M1002 protect mice from DSS-induced colitis through regulation of HIF-1 signaling and the Gut Microbiota in DSS-Induced Colitis in Mice

Abstract. Ulcerative colitis (UC) is an intestinal disease characterized by chronic recurrent inflammation, but the underlying mechanism remains undefined and requires in-depth exploration. The aim of the present study was to investigate the biological effects of a small molecular compound M1002 of oxygen-sensing signaling pathway on dextran sulfate sodium (DSS)-induced intestinal inflammation colitis mouse models. It was found that the protective effects of M1002 on DSS-induced colitis. To determine how M1002 exerted its protective effect in DSS-induced colitis, we compared the global gene expression profiles in the gut between DSS control and M1002 treatment colitis mouse groups by RNA-Seq. The results demonstrated that HIF-1 signaling pathway-related genes were significantly upregulated in the gut of M1002 treatment colitis mice, whereas the Inflammatory bowel disease signaling pathway, the TNF signaling pathway, and Cytokines and inflammatory response signaling pathway related genes were significantly downregulated in the M1002 treatment group. 16S rRNA gene sequencing demonstrated remarkable variations in the composition of gut microbiota between DSS control and M1002 treatment colitis mice. Compared with DSS control colitis mice, the relative abundance of Eubacterium_nodatum and Halomonas in the gut microbiota was significantly increased at genus level in the gut of M1002 treatment colitis mice.

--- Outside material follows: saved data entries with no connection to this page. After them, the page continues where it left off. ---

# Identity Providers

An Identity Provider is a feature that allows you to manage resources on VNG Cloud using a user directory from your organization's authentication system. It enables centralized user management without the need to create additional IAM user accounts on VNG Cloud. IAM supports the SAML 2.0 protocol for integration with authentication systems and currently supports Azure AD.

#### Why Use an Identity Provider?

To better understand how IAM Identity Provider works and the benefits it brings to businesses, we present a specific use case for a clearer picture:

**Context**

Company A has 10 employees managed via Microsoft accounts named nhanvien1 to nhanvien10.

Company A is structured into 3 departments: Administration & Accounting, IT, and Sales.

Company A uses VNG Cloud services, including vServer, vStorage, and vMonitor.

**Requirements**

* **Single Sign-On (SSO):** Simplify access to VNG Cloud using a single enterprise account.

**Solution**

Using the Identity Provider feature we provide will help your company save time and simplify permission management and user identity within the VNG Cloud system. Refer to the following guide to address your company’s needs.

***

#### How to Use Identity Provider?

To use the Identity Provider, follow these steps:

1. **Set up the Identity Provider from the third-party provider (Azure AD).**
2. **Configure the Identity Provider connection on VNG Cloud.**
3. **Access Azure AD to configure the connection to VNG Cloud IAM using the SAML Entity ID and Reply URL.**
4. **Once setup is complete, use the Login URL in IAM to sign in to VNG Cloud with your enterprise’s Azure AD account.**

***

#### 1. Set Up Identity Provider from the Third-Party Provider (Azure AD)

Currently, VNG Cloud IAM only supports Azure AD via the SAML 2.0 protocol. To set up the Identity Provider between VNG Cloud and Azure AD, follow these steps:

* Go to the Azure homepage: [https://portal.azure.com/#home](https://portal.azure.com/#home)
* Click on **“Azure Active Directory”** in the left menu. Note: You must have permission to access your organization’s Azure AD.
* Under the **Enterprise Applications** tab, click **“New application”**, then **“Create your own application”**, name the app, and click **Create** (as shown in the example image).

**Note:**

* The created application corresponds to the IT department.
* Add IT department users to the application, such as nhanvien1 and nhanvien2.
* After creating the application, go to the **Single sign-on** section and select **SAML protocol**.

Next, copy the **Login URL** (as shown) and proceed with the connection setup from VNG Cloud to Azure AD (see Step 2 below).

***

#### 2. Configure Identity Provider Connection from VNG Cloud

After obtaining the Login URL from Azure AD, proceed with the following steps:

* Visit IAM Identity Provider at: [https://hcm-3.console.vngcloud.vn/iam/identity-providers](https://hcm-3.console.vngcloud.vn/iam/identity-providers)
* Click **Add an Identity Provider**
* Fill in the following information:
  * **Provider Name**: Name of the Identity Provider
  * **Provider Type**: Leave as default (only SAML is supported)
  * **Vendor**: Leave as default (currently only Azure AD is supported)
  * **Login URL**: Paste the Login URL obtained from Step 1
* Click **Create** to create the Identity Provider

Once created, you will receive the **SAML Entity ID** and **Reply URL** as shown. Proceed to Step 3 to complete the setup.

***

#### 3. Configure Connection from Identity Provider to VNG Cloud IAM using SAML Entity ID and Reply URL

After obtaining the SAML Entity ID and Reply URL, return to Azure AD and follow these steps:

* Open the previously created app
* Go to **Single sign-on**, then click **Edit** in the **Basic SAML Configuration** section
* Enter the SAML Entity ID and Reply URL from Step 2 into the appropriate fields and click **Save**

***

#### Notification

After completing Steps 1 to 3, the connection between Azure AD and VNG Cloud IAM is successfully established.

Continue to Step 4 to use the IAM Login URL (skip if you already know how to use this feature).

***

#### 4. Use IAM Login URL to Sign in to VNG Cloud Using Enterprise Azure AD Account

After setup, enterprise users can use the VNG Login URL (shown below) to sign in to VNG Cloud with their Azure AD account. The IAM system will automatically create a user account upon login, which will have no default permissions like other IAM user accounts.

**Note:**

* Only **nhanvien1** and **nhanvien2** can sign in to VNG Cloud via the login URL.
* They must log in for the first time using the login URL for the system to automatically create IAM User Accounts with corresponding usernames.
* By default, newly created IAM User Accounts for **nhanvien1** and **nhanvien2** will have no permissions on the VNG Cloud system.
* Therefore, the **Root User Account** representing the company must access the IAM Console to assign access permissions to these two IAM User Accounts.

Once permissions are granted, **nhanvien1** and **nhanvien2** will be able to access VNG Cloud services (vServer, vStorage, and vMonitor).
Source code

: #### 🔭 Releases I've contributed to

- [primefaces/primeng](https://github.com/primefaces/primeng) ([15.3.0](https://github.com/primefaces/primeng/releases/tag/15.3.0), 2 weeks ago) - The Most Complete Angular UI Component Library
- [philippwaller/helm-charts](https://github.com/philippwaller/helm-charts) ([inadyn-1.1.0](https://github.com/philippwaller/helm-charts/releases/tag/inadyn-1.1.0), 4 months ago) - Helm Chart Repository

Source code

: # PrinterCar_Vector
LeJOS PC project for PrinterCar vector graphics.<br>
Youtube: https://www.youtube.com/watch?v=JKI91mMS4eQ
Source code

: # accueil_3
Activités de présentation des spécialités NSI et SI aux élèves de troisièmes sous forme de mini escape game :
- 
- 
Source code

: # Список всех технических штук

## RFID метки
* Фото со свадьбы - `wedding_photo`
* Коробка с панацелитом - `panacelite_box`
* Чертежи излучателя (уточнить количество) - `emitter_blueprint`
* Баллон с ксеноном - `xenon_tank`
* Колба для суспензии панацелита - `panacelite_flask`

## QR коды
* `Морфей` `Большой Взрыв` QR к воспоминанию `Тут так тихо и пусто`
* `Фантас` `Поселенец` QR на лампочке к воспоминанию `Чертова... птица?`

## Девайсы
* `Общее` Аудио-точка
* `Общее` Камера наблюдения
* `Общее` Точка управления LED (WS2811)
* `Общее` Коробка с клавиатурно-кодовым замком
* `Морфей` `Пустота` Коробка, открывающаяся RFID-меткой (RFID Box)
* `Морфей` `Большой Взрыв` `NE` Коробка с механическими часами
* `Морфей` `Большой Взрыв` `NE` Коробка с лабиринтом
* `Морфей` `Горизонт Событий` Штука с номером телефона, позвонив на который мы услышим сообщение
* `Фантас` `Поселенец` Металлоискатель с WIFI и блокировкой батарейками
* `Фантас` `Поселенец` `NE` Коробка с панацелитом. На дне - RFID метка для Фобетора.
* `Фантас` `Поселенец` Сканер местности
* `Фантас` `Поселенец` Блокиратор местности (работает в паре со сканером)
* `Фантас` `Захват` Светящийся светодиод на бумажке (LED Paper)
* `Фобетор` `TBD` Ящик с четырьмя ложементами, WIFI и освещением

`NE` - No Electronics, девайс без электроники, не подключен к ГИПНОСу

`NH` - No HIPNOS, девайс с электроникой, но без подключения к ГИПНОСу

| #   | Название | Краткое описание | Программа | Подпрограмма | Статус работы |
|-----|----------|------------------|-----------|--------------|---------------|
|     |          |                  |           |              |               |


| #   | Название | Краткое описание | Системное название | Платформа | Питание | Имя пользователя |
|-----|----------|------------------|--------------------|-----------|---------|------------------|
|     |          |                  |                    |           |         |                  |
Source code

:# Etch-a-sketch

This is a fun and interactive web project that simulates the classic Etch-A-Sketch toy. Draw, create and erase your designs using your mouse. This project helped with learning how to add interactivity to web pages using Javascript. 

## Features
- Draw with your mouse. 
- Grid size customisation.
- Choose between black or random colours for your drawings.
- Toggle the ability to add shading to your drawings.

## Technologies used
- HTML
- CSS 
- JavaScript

Based on these findings, we tend to conclude that M1002 might alleviate DSS-induced gut injury in mice by regulation of HIF-1 signaling and up-regulating Eubacterium_nodatum and Halomonas. The findings of the present study provide deep insights into the molecular mechanisms of protective effects of a small molecular compound of oxygen-sensing signaling pathway M1002 for DSS-induced colitis. On this basis, this research depicted remarkable variations in the number of gut microbiota between the DSS control and M1002 treatment mouse groups via 16S rRNA gene sequencing. There were abundant Eubacterium_nodatum and Halomonas in the gut microbiota of M1002 treatment colitis mouse groups. Collectively, we hypothesize that M1002 might alleviate DSS-induced gut injury in mice by regulation of HIF-1 signaling and up-regulating Eubacterium_nodatum and Halomonas.